# I think I have



## spookiesmom (Mar 28, 2010)

Ms Picky Paws figured out. She has been turning that cute nose up at just about everything I've tried to get her to eat. With the look, Whaaa, you tryin to poison me?

Last night and this morning I put it on a plate. She ate it, and was looking for more!!!!

WooHoo, I hope this is our solution.


----------



## Furbabies mom (Jul 25, 2011)

If that works for Miss Picky Paws, I say. "go for it!"


----------



## munchkn8835 (May 23, 2010)

Ollie won't eat or drink out of stainless bowls! Last two meals of Grandma Lucy have been "served" on a plate and he has inhaled them! Glad you figured things out!


----------



## Snowbody (Jan 3, 2009)

What did she deign to eat????


----------



## LuvMyBoys (Jan 2, 2012)

Same thing with us! We tried every dog bowl for sale and then finally put the food on one of our every day china saucers and they ate!! Maybe they are prissy dogs afterall!


----------



## hoaloha (Jan 27, 2012)

yay! keep it going if it's working!

Could it be a malt thing? Obi prefers flat surfaces too- So I put his food in the bowl...he grabs a mouthful and then takes it over to the carpet or rug to chomp it up  Unless, he's realllly hungry then he'll just stay at the bowl if I'm standing there with him :wacko1:


----------



## beckinwolf (Sep 2, 2008)

Micky won't eat out of bowls either. I consider it like they think they are sticking their heads in a hole when they eat out of a bowl, and then they can't see around them and feel threatened somehow. When they're eating off of a plate, they can still see.


----------



## Patsy Heck (Jun 10, 2011)

My Jack Russell was the same way. She got that way when she got sick. Sometimes she'd have a full course meal on our stoneware.


----------



## Nervusrek (Apr 17, 2012)

My Sawyer is the same way - he prefers his food on a flat surface. Yet he drinks water from a bowl. What's the difference? 
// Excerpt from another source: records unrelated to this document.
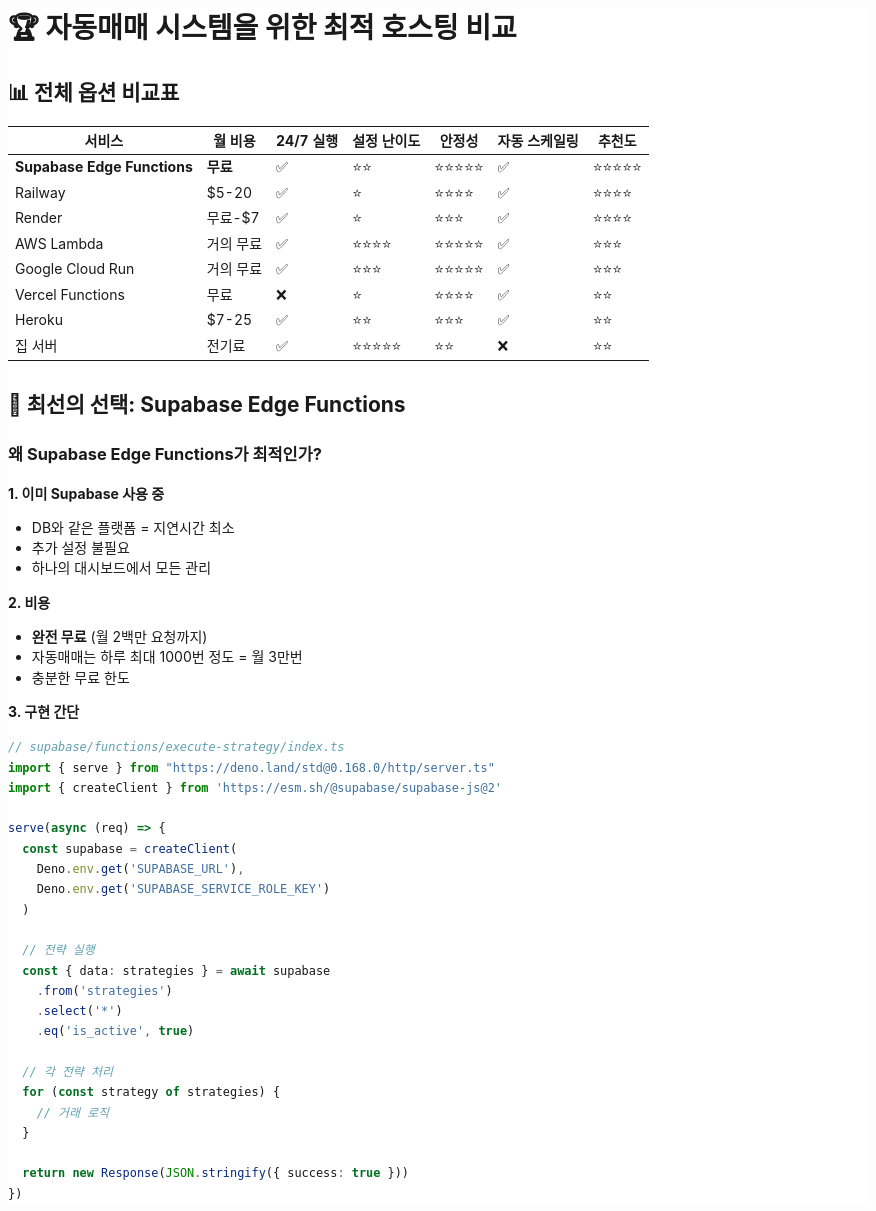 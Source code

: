 # 🏆 자동매매 시스템을 위한 최적 호스팅 비교

## 📊 전체 옵션 비교표

| 서비스 | 월 비용 | 24/7 실행 | 설정 난이도 | 안정성 | 자동 스케일링 | 추천도 |
|--------|---------|-----------|-------------|---------|---------------|---------|
| **Supabase Edge Functions** | **무료** | ✅ | ⭐⭐ | ⭐⭐⭐⭐⭐ | ✅ | ⭐⭐⭐⭐⭐ |
| Railway | $5-20 | ✅ | ⭐ | ⭐⭐⭐⭐ | ✅ | ⭐⭐⭐⭐ |
| Render | 무료-$7 | ✅ | ⭐ | ⭐⭐⭐ | ✅ | ⭐⭐⭐⭐ |
| AWS Lambda | 거의 무료 | ✅ | ⭐⭐⭐⭐ | ⭐⭐⭐⭐⭐ | ✅ | ⭐⭐⭐ |
| Google Cloud Run | 거의 무료 | ✅ | ⭐⭐⭐ | ⭐⭐⭐⭐⭐ | ✅ | ⭐⭐⭐ |
| Vercel Functions | 무료 | ❌ | ⭐ | ⭐⭐⭐⭐ | ✅ | ⭐⭐ |
| Heroku | $7-25 | ✅ | ⭐⭐ | ⭐⭐⭐ | ✅ | ⭐⭐ |
| 집 서버 | 전기료 | ✅ | ⭐⭐⭐⭐⭐ | ⭐⭐ | ❌ | ⭐⭐ |

## 🥇 최선의 선택: Supabase Edge Functions

### 왜 Supabase Edge Functions가 최적인가?

**1. 이미 Supabase 사용 중**
- DB와 같은 플랫폼 = 지연시간 최소
- 추가 설정 불필요
- 하나의 대시보드에서 모든 관리

**2. 비용**
- **완전 무료** (월 2백만 요청까지)
- 자동매매는 하루 최대 1000번 정도 = 월 3만번
- 충분한 무료 한도

**3. 구현 간단**
```typescript
// supabase/functions/execute-strategy/index.ts
import { serve } from "https://deno.land/std@0.168.0/http/server.ts"
import { createClient } from 'https://esm.sh/@supabase/supabase-js@2'

serve(async (req) => {
  const supabase = createClient(
    Deno.env.get('SUPABASE_URL'),
    Deno.env.get('SUPABASE_SERVICE_ROLE_KEY')
  )
  
  // 전략 실행
  const { data: strategies } = await supabase
    .from('strategies')
    .select('*')
    .eq('is_active', true)
  
  // 각 전략 처리
  for (const strategy of strategies) {
    // 거래 로직
  }
  
  return new Response(JSON.stringify({ success: true }))
})
```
He'll eventually eat from the bowl but takes ONE piece out, walks away to eat it, then comes back. It takes FOREVER for him to finish his meal. 

My sister's Malt is much more picky. He insists on being fed by hand. He absolutely refuses to eat from his bowl. So glad I never encouraged THAT. Whew!


----------



## Maglily (Feb 3, 2009)

How funny is that ? Only fine china for Picky Paws (and Ollie LOL). 
Jodi usually eats out of a shallow steel dish, I think it's a cat dish. But he'll eat out of a steel bowl too. He doesn't like any clanking of dishes though, he'll leave the room until it's quiet.


----------



## Sylie (Apr 4, 2011)

Hmmmm...I have been feeding my kids on china plates for ages. I started when Ru went toothless and it seemed easier for her. For special occasions I use the Royal Doultan. I guess the pickier your fluff the finer your china needs to be...it isn't the food, it's the presentation..:huh: Maybe you guys with super picky pups need to take a course on "plating"...maybe if you stacked their food on a pretty pyramid design and added a sprig of endive they would be happier...parsley might do.:innocent:


----------



## spookiesmom (Mar 28, 2010)

Ms Picky Paws is eating of 40 yo Correlle dishes. She is currently eating Halo Small Breed dry kibble. Its made here in the States, I think. The home office is in Tampa, I actually applied for work there many years ago. I checked it out, it has a 4 star rating.


----------



## lmillette (Apr 23, 2012)

I thought Opey was strange with his eating. We put his food in a bowl and when he is really hungry he will eat it from the bowl but I mostly have to dump some of it on the floor. He will eat the bits off the floor, then he will eat the remaining food in bowl from the bowl ... Silly boy!!!


----------



## Orchid (Sep 25, 2011)

My fluff eats out of a small metal plate. When I first got her I used a small stainless bowl and she would take her paw and pull the kibble onto the floor, so I gave up on the bowl.


----------



## hoaloha (Jan 27, 2012)

Nervusrek said:


> My Sawyer is the same way - he prefers his food on a flat surface. Yet he drinks water from a bowl. What's the difference?
> *
> He'll eventually eat from the bowl but takes ONE piece out, walks away to eat it, then comes back. It takes FOREVER for him to finish his meal. *
> 
> My sister's Malt is much more picky. He insists on being fed by hand. He absolutely refuses to eat from his bowl. So glad I never encouraged THAT. Whew!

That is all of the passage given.